# Tips on painting front door



## Lsmcdti (Aug 14, 2015)

Wanting to paint our front door, i think its metal either side and wood in the middle with plastic trim around the windows, house was built late 2016 so your typical new build house door if that helps, anyway, do i remove all old paint, key plastic trim the primer and paint or sand it down and paint on top of current paint? Thanks


----------



## Lsmcdti (Aug 14, 2015)

Also i know it was white when new and the house builders painted it black so it wasn't manufactured the colour it is now, think its a composite door


----------



## packard (Jun 8, 2009)

Any pic ?


----------



## James_R (Jun 28, 2007)

I did this to my front and side door.

They were white, metal skinned, wood core, plastic trims to glass.

I sanded/scotched the finish back, then primed the plastic with a grey plastic primer spray can. Once dry, undercoated the whole door in grey, then glossed in black.

I think we used Dulux Weathershield.

I reckon it must be about 4 or 5 or 6 years on now, and they still look ok.
Not perfect, but mainly very good.

The only place we have a bit of cracking in a couple of places is around the plastic trim.
I'd say pay attention to getting that bit really well prepped, as the main flat pieces of the door are easy to get right.

HTH


----------



## ChrisHGTV (Sep 12, 2019)

We have an old 1930’s front door that we painted with dulux weathershield after the primer.
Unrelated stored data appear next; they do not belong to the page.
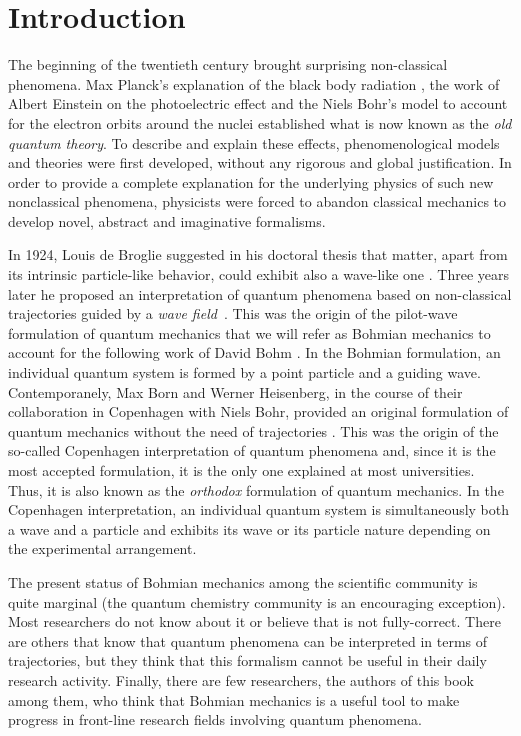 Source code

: \documentclass[onecolumn,nofootinbib, secnumarabic, amsmath, nobibnotes,11pt,aps,pra]{revtex4-1}
\begin{document}
\section{Introduction}


 The beginning of the twentieth century brought surprising non-classical phenomena. Max Planck's explanation of the black body radiation \cite{om.Planck-BlackBody}, the work of Albert Einstein on the photoelectric effect \cite{om.Einstein-Photoelectric} and the Niels Bohr's model to account for the electron orbits around the nuclei \cite{om.bohr,om.bohr2,om.bohr3} established what is now known as the \textit{old quantum theory}.
To describe and explain these effects, phenomenological models and theories were first developed, without any rigorous and global justification. In order to provide a complete explanation for the underlying physics of such new nonclassical phenomena, physicists were forced to abandon classical mechanics to develop novel, abstract and imaginative formalisms.

In 1924, Louis de Broglie suggested in his doctoral thesis that matter, apart from its intrinsic particle-like behavior, could exhibit also a wave-like one \cite{om.dB_AnnPhys}. Three years later he proposed an interpretation of quantum phenomena based on non-classical trajectories guided by a \emph{wave field}~\cite{om.debroglie1927b}.
This was the origin of the pilot-wave formulation of quantum mechanics that we will refer as Bohmian mechanics to account for the following work of David Bohm \cite{om.bohm1952a,om.bohm1952b}. In the Bohmian formulation, an individual quantum system is formed by a point particle and a guiding wave.
Contemporanely, Max Born and Werner Heisenberg, in the course of their collaboration in Copenhagen with Niels Bohr, provided an original formulation of quantum mechanics without the need of trajectories \cite{om.Born1926,om.Heisenber1925}. This was the origin of the so-called Copenhagen interpretation of quantum phenomena and, since it is the most accepted formulation, it is the only one explained at most universities. Thus, it is also known as the \emph{orthodox} formulation of quantum mechanics. In the Copenhagen interpretation, an individual quantum system is simultaneously both a wave and a particle and exhibits its wave or its particle nature depending on the experimental arrangement.

The present status of Bohmian mechanics among the scientific community is quite marginal (the quantum chemistry community is an encouraging exception). Most researchers do not know about it or believe that is not fully-correct. There are others that know that quantum phenomena can be interpreted in terms of trajectories, but they think that this formalism cannot be useful in their daily research activity. Finally, there are few researchers, the authors of this book among them, who think that Bohmian mechanics is a useful tool to make progress in front-line research fields involving quantum phenomena.
\end{document}
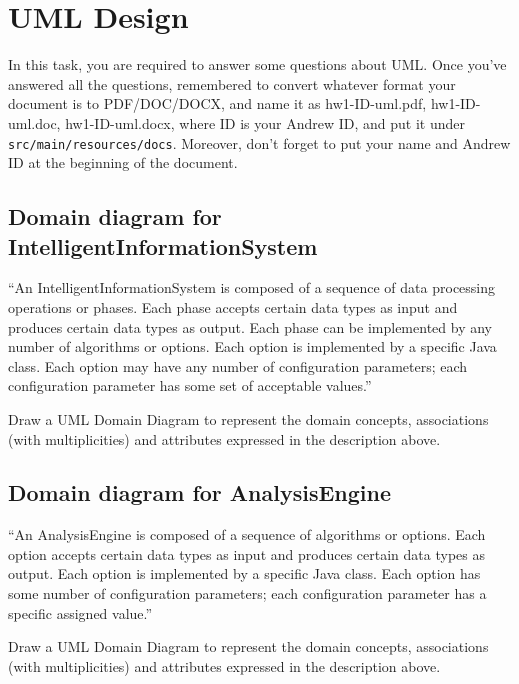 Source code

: 
\chapter{UML Design}

In this task, you are required to answer some questions about UML. Once you've
answered all the questions, remembered to convert whatever format your document
is to PDF/DOC/DOCX, and name it as hw1-ID-uml.pdf, hw1-ID-uml.doc,
hw1-ID-uml.docx, where ID is your Andrew ID, and put it under
\texttt{src/main/resources/docs}. Moreover, don't forget to put your name and
Andrew ID at the beginning of the document.

\section{Domain diagram for IntelligentInformationSystem}

``An IntelligentInformationSystem is composed of a sequence of data processing
operations or phases. Each phase accepts certain data types as input and
produces certain data types as output. Each phase can be implemented by any
number of algorithms or options. Each option is implemented by a specific Java
class. Each option may have any number of configuration parameters; each
configuration parameter has some set of acceptable values.''

Draw a UML Domain Diagram to represent the domain concepts, associations (with
multiplicities) and attributes expressed in the description above.

\section{Domain diagram for AnalysisEngine}

``An AnalysisEngine is composed of a sequence of algorithms or options. Each
option accepts certain data types as input and produces certain data types as
output. Each option is implemented by a specific Java class. Each option has
some number of configuration parameters; each configuration parameter has a
specific assigned value.''

Draw a UML Domain Diagram to represent the domain concepts, associations (with
multiplicities) and attributes expressed in the description above.

%
%

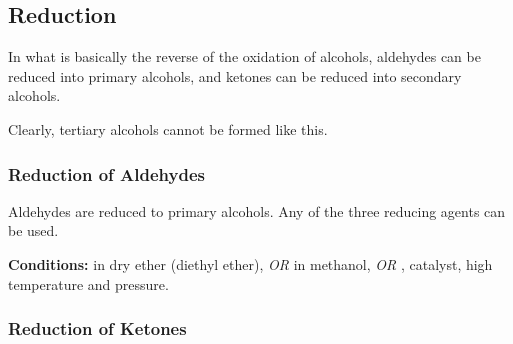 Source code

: 


		\pagebreak
		\subsection{Reduction}

			In what is basically the reverse of the oxidation of alcohols, aldehydes can be reduced into primary alcohols, and
			ketones can be reduced into secondary alcohols.

			Clearly, tertiary alcohols cannot be formed like this.

			\subsubsection{Reduction of Aldehydes}

				Aldehydes are reduced to primary alcohols. Any of the three reducing agents can be used.

				\vspace{1.5em}
				\vbox{\textbf{Conditions:}	\tabto{35mm} in dry ether (diethyl ether), \textit{OR}
	  										\tabto{35mm}\ch{NaBH4} in methanol, \textit{OR}
	  										\tabto{35mm},  catalyst, high temperature and pressure.}



			\subsubsection{Reduction of Ketones}

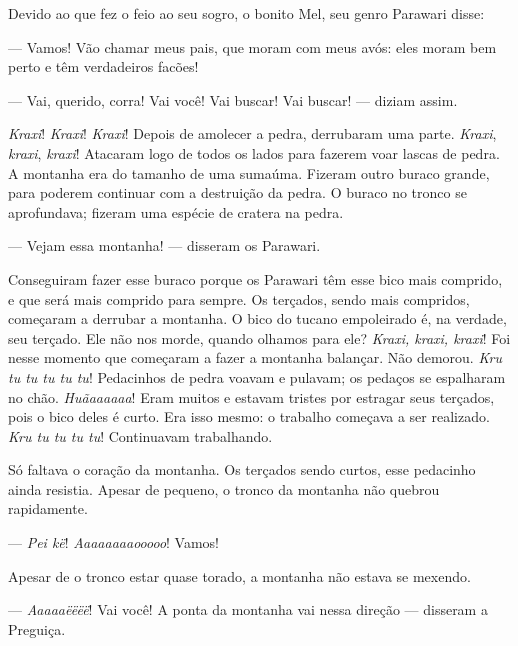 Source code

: Devido ao que fez o feio ao seu sogro, o bonito Mel, seu genro Parawari
disse:

--- Vamos! Vão chamar meus pais, que moram com meus avós: eles moram bem
perto e têm verdadeiros facões! 

--- Vai, querido, corra! Vai você! Vai buscar! Vai buscar! --- diziam
assim. 


\textit{Kraxi}! \textit{Kraxi}! \textit{Kraxi}! Depois de amolecer a pedra, derrubaram uma
parte. \textit{Kraxi}, \textit{kraxi}, \textit{kraxi}! Atacaram logo de todos os lados para
fazerem voar lascas de pedra. A montanha era do tamanho de uma sumaúma.
Fizeram outro buraco grande, para poderem continuar com a destruição da
pedra. O buraco no tronco se aprofundava; fizeram uma espécie de cratera
na pedra. 

--- Vejam essa montanha! --- disseram os Parawari. 

Conseguiram fazer esse buraco porque os Parawari têm esse bico mais
comprido, e que será mais comprido para sempre. Os terçados, sendo
mais compridos, começaram a derrubar a montanha. O bico do tucano
empoleirado é, na verdade, seu terçado. Ele não nos morde, quando olhamos
para ele? \textit{Kraxi, kraxi, kraxi}! Foi nesse momento que começaram a
fazer a montanha balançar. Não demorou. \textit{Kru tu tu tu tu tu}!
Pedacinhos de pedra voavam e pulavam; os pedaços se espalharam no
chão. \textit{Huãaaaaaa}! Eram muitos e estavam tristes por estragar seus
terçados, pois o bico deles é curto. Era isso mesmo: o trabalho começava
a ser realizado. \textit{Kru tu tu tu tu}! Continuavam trabalhando.

Só faltava o coração da montanha. Os terçados sendo curtos, esse
pedacinho ainda resistia. Apesar de pequeno, o tronco da montanha não
quebrou rapidamente.

--- \textit{Pei kë}! \textit{Aaaaaaaaooooo}! Vamos! 

Apesar de o tronco estar quase torado, a montanha não estava se
mexendo. 

--- \textit{Aaaaaëëëë}! Vai você! A ponta da montanha vai nessa direção
--- disseram a Preguiça. 

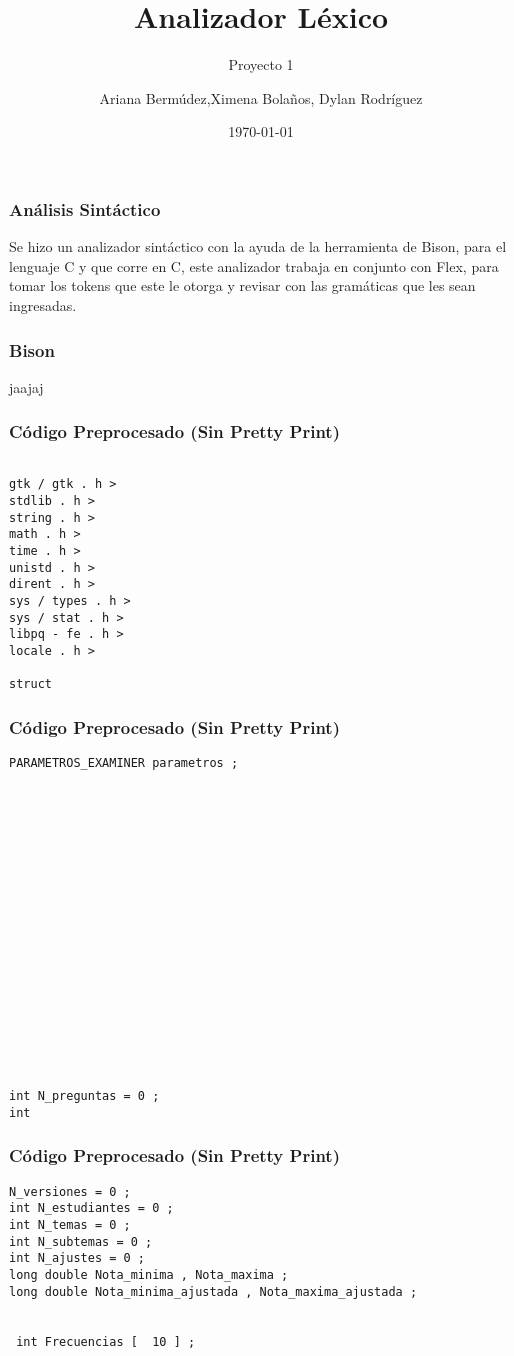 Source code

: \documentclass{beamer}
\title{Analizador L\'exico}
\subtitle{Proyecto 1}
\author{Ariana Berm\'udez,Ximena Bola\~nos, Dylan Rodr\'iguez}
\institute{Instituto Tecnol\'ogico de Costa Rica}
\date{\today}
\begin{document}
\begin{frame}
 \titlepage 
 \end{frame}\begin{frame}
 \frametitle{An\'alisis Sint\'actico}
  Se hizo un analizador sint\'actico con la ayuda de la herramienta de Bison, para el lenguaje C y que corre en C, este analizador trabaja en conjunto con Flex, para tomar los tokens que este le otorga y revisar con las gram\'aticas que les sean ingresadas.\end{frame}\begin{frame}
 \frametitle{Bison}
 jaajaj\end{frame}\begin{frame}[fragile]
\frametitle{C\'odigo Preprocesado (Sin Pretty Print)}
\begin{lstlisting}[style=CStyle]

gtk / gtk . h > 
stdlib . h > 
string . h > 
math . h > 
time . h > 
unistd . h > 
dirent . h > 
sys / types . h > 
sys / stat . h > 
libpq - fe . h > 
locale . h > 

struct \end{lstlisting}
\end{frame}
\begin{frame}[fragile]
\frametitle{C\'odigo Preprocesado (Sin Pretty Print)}
\begin{lstlisting}[style=CStyle]
PARAMETROS_EXAMINER parametros ; 


 


 

 

 

 


 

 

 
int N_preguntas = 0 ; 
int \end{lstlisting}
\end{frame}
\begin{frame}[fragile]
\frametitle{C\'odigo Preprocesado (Sin Pretty Print)}
\begin{lstlisting}[style=CStyle]
N_versiones = 0 ; 
int N_estudiantes = 0 ; 
int N_temas = 0 ; 
int N_subtemas = 0 ; 
int N_ajustes = 0 ; 
long double Nota_minima , Nota_maxima ; 
long double Nota_minima_ajustada , Nota_maxima_ajustada ; 


 int Frecuencias [  10 ] ; 


 


 

 \end{lstlisting}
\end{frame}
\end{document}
I found taking the door off and painting it horizontal helped to avoid runs as I found the paint is best laid on quite thick. Once it’s almost touch dry it’s safe to re-hang. I used a hairdryer to speed it up.


----------



## baxlin (Oct 8, 2007)

ChrisHGTV said:


> . I used a hairdryer to speed it up.


Another tip, spray and wipe with Mr Sheen or the like before closing a newly painted door or window. Stops it sticking. Make sure it's after the final coat though!!


----------